Однажды, когда в очередной раз меня нужно было мазать желтой мазью с серным запахом, с банкой в руке пришла очень красивая высокая сестра, похожая на киноактрису. Посмотрев на мое тело и раны, она испугалась, поставила на тумбочку банку — и в дверь. В дверях она столкнулась с Галиной Филадельфовной.
— В чем дело? — строго спросила та.
— Я не могу к ней притрагиваться. Это невозможно!
От оскорбления и обиды я заплакала (в душе-то я понимала, что заразная, чесоточная, но обида от этого не уменьшилась).
— Ах, не можете? — вспыхнула Галина Филадельфовна. — Тогда убирайтесь!
Вот как, оказывается, она умела разговаривать, милая и мягкая Галина Филадельфовна!
Через несколько минут в палату вошла другая медсестра, маленькая, невзрачная, Шурочка Котова. Возмущенная поведением своей подруги, она сама чуть не плакала.
С тех пор я никогда больше ту красивую сестру не видела. Ежедневно меня натирала, намазывала, купала, кутала в простыни только Шурочка. Завернет меня поверх простыни пикейным покрывалом, возьмет на свои тонкие, казалось, слабые руки и несет, как ребенка, в санпропускник, размещавшийся в другом корпусе. Не несет, а прямо бежит мелко и быстро, цокая каблучками. Я боялась: вот-вот споткнется и упадет.

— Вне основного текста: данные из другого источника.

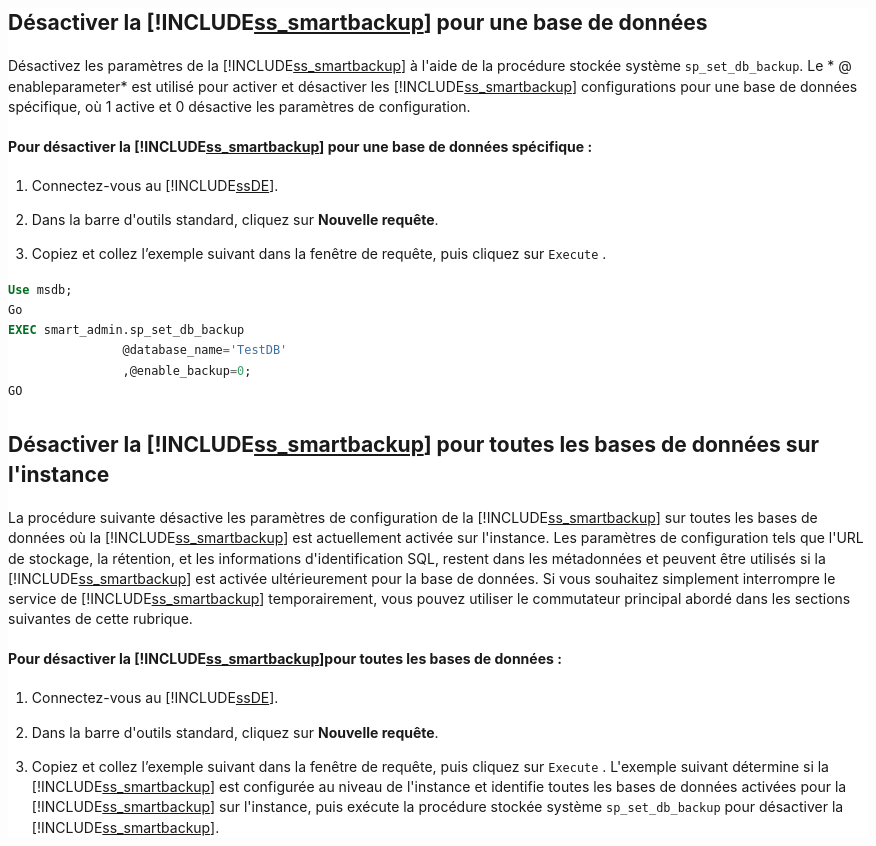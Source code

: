 ##  <a name="disable-ss_smartbackup-for-a-database"></a><a name="DatabaseDisable"></a> Désactiver la [!INCLUDE[ss_smartbackup](../includes/ss-smartbackup-md.md)] pour une base de données  
 Désactivez les paramètres de la [!INCLUDE[ss_smartbackup](../includes/ss-smartbackup-md.md)] à l'aide de la procédure stockée système `sp_set_db_backup`. Le * \@ enableparameter* est utilisé pour activer et désactiver les [!INCLUDE[ss_smartbackup](../includes/ss-smartbackup-md.md)] configurations pour une base de données spécifique, où 1 active et 0 désactive les paramètres de configuration.  
  
#### <a name="to-disable-ss_smartbackup-for-a-specific-database"></a>Pour désactiver la [!INCLUDE[ss_smartbackup](../includes/ss-smartbackup-md.md)] pour une base de données spécifique :  
  
1.  Connectez-vous au [!INCLUDE[ssDE](../includes/ssde-md.md)].  
  
2.  Dans la barre d'outils standard, cliquez sur **Nouvelle requête**.  
  
3.  Copiez et collez l’exemple suivant dans la fenêtre de requête, puis cliquez sur `Execute` .  
  
```sql
Use msdb;  
Go  
EXEC smart_admin.sp_set_db_backup   
                @database_name='TestDB'   
                ,@enable_backup=0;  
GO
```  
  
##  <a name="disable-ss_smartbackup-for-all-the-databases-on-the-instance"></a><a name="DatabaseAllDisable"></a> Désactiver la [!INCLUDE[ss_smartbackup](../includes/ss-smartbackup-md.md)] pour toutes les bases de données sur l'instance  
 La procédure suivante désactive les paramètres de configuration de la [!INCLUDE[ss_smartbackup](../includes/ss-smartbackup-md.md)] sur toutes les bases de données où la [!INCLUDE[ss_smartbackup](../includes/ss-smartbackup-md.md)] est actuellement activée sur l'instance.  Les paramètres de configuration tels que l'URL de stockage, la rétention, et les informations d'identification SQL, restent dans les métadonnées et peuvent être utilisés si la [!INCLUDE[ss_smartbackup](../includes/ss-smartbackup-md.md)] est activée ultérieurement pour la base de données. Si vous souhaitez simplement interrompre le service de [!INCLUDE[ss_smartbackup](../includes/ss-smartbackup-md.md)] temporairement, vous pouvez utiliser le commutateur principal abordé dans les sections suivantes de cette rubrique.  
  
#### <a name="to-disable-ss_smartbackupfor-all-the-databases"></a>Pour désactiver la [!INCLUDE[ss_smartbackup](../includes/ss-smartbackup-md.md)]pour toutes les bases de données :  
  
1.  Connectez-vous au [!INCLUDE[ssDE](../includes/ssde-md.md)].  
  
2.  Dans la barre d'outils standard, cliquez sur **Nouvelle requête**.  
  
3.  Copiez et collez l’exemple suivant dans la fenêtre de requête, puis cliquez sur `Execute` . L'exemple suivant détermine si la [!INCLUDE[ss_smartbackup](../includes/ss-smartbackup-md.md)] est configurée au niveau de l'instance et identifie toutes les bases de données activées pour la [!INCLUDE[ss_smartbackup](../includes/ss-smartbackup-md.md)] sur l'instance, puis exécute la procédure stockée système `sp_set_db_backup` pour désactiver la [!INCLUDE[ss_smartbackup](../includes/ss-smartbackup-md.md)].  
  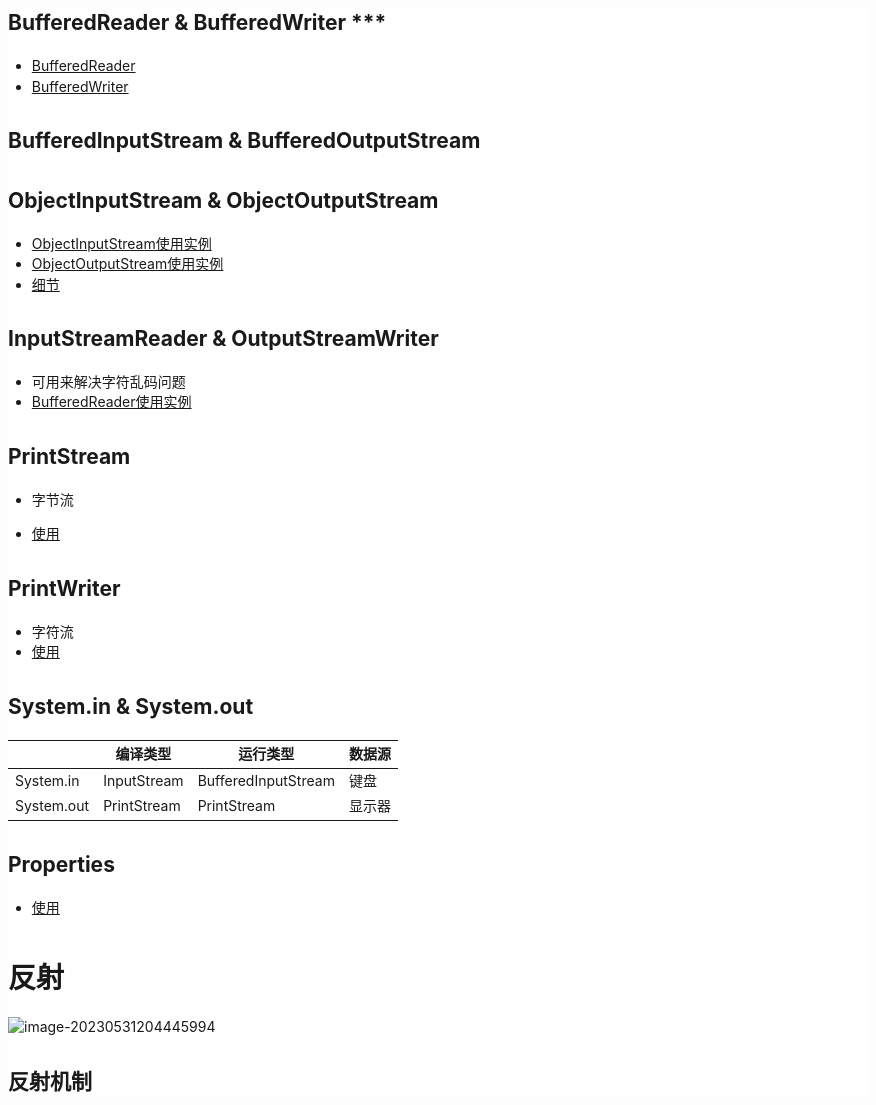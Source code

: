 ## BufferedReader & BufferedWriter ***

+ [BufferedReader](src/iostream/BufferedReader_.java)
+ [BufferedWriter](src/iostream/BufferedWriter_.java)

## BufferedInputStream & BufferedOutputStream

## ObjectInputStream & ObjectOutputStream

+ [ObjectInputStream使用实例](src/iostream/ObjectInputStream_.java)
+ [ObjectOutputStream使用实例](src/iostream/ObjectOutputStream_.java)
+ [细节](src/iostream/Dog.java)

## InputStreamReader & OutputStreamWriter

+ 可用来解决字符乱码问题
+ [BufferedReader使用实例](src/iostream/BufferedReader_.java)

## PrintStream

+ 字节流

+ [使用](src/iostream/PrintStream_.java)

## PrintWriter

+ 字符流
+ [使用](src/iostream/PrintWriter_.java)

## System.in & System.out

|            | 编译类型    | 运行类型            | 数据源 |
| ---------- | ----------- | ------------------- | ------ |
| System.in  | InputStream | BufferedInputStream | 键盘   |
| System.out | PrintStream | PrintStream         | 显示器 |

## Properties

+ [使用](src/iostream/Properties_.java)

# 反射

![image-20230531204445994](https://liuguoqing001.oss-cn-hangzhou.aliyuncs.com/img/image-20230531204445994.png)

## 反射机制
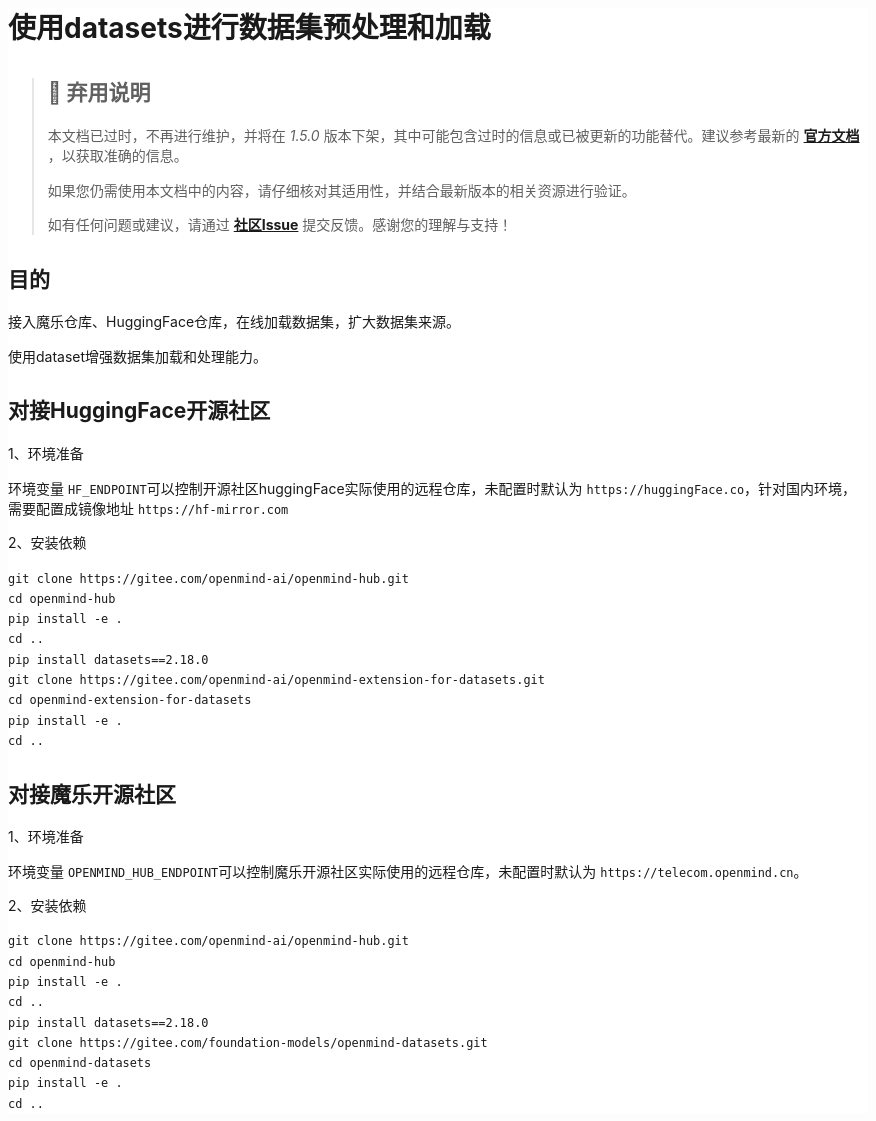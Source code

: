# 使用datasets进行数据集预处理和加载

> ## 🚨 弃用说明
>
> 本文档已过时，不再进行维护，并将在 *1.5.0* 版本下架，其中可能包含过时的信息或已被更新的功能替代。建议参考最新的 **[官方文档](https://www.mindspore.cn/mindformers/docs/zh-CN/dev/index.html)** ，以获取准确的信息。
>
> 如果您仍需使用本文档中的内容，请仔细核对其适用性，并结合最新版本的相关资源进行验证。
>
> 如有任何问题或建议，请通过 **[社区Issue](https://gitee.com/mindspore/mindformers/issues/new)** 提交反馈。感谢您的理解与支持！

## 目的

接入魔乐仓库、HuggingFace仓库，在线加载数据集，扩大数据集来源。

使用dataset增强数据集加载和处理能力。

## 对接HuggingFace开源社区

1、环境准备

环境变量 `HF_ENDPOINT`可以控制开源社区huggingFace实际使用的远程仓库，未配置时默认为 `https://huggingFace.co`，针对国内环境，需要配置成镜像地址 `https://hf-mirror.com`

2、安装依赖

```shell
git clone https://gitee.com/openmind-ai/openmind-hub.git
cd openmind-hub
pip install -e .
cd ..
pip install datasets==2.18.0
git clone https://gitee.com/openmind-ai/openmind-extension-for-datasets.git
cd openmind-extension-for-datasets
pip install -e .
cd ..
```

## 对接魔乐开源社区

1、环境准备

环境变量 `OPENMIND_HUB_ENDPOINT`可以控制魔乐开源社区实际使用的远程仓库，未配置时默认为 `https://telecom.openmind.cn`。

2、安装依赖

```shell
git clone https://gitee.com/openmind-ai/openmind-hub.git
cd openmind-hub
pip install -e .
cd ..
pip install datasets==2.18.0
git clone https://gitee.com/foundation-models/openmind-datasets.git
cd openmind-datasets
pip install -e .
cd ..
```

— Не бойся, — говорила Шурочка, — я не упаду, ты только держись крепче за шею и прижимайся ко мне, я знаешь какая здоровая? Ого-го! Не гляди, что маленькая. Да ты и не тяжелая вовсе. Знаешь, каких мужчин я ношу? В три раза тяжелее тебя.
Я тогда весила около сорока килограммов. Бывало, потрогаю себя за спину — торчит острый позвоночник, посмотрю в ручное зеркало — цыплячьи ключицы, обтянутые кожей.
Через неделю чесотка моя исчезла. Вот тогда-то, в основном, и начались блаженные дни «приемов» и посещений летчиков.
Мне сделали операцию. Как она не походила на ту, в лесу, хотя по сложности, надо полагать, была такой же. Это была реампутация; меня еще «укоротили» на десяток сантиметров.
Забавно было то, что на правой ноге оперировала Галина Филадельфовна, а на левой — какой-то другой хирург, мужчина.
Операция проходила под общим наркозом, который я почему-то переносила очень тяжело. А как же там, в лесу, когда меня просто держала Соня, распяв руки и придавив тяжестью своего тела?